§ Supplied data:
*** Block opens ***
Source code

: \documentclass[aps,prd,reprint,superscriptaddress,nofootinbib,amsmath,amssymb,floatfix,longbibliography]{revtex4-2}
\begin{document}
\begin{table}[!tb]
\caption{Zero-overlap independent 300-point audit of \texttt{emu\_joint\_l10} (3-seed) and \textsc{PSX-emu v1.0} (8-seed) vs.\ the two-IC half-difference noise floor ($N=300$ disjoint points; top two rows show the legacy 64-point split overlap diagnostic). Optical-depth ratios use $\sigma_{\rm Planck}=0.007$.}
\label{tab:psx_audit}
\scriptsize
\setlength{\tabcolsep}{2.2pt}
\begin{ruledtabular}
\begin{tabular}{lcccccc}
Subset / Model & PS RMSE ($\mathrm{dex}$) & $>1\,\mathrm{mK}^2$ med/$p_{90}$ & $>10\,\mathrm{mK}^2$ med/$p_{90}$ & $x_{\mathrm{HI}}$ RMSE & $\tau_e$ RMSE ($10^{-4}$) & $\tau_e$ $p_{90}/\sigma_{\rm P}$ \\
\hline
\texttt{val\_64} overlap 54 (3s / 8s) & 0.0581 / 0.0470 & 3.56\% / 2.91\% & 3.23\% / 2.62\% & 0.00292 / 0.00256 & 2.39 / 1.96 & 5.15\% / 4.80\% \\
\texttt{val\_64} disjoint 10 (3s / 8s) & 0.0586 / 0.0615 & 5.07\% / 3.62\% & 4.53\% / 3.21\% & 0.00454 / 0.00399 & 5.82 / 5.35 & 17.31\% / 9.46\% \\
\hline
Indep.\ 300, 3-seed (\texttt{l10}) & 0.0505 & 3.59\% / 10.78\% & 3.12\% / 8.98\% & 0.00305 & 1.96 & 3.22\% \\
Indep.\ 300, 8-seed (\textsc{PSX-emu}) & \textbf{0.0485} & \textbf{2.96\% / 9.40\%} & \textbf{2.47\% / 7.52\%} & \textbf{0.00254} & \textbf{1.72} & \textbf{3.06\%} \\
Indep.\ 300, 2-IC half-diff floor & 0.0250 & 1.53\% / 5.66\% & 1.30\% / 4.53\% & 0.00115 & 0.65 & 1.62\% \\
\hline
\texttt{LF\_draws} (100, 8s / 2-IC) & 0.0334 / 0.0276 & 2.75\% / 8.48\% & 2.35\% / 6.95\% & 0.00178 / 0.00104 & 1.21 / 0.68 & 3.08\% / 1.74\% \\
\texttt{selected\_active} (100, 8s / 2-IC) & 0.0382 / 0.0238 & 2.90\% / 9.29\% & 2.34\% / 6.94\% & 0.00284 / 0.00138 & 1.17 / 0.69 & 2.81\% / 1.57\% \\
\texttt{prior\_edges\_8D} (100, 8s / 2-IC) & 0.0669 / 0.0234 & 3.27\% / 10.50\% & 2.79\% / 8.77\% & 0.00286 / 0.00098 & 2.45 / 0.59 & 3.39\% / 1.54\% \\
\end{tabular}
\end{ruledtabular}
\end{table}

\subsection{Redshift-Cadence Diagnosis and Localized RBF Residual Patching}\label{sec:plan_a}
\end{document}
*** Block closes ***
§ Your objective: Identify each line of the material where the word "begin" shows up, and copy it.

§ Task result:
\begin{document}
\begin{table}[!tb]
\begin{ruledtabular}
\begin{tabular}{lcccccc}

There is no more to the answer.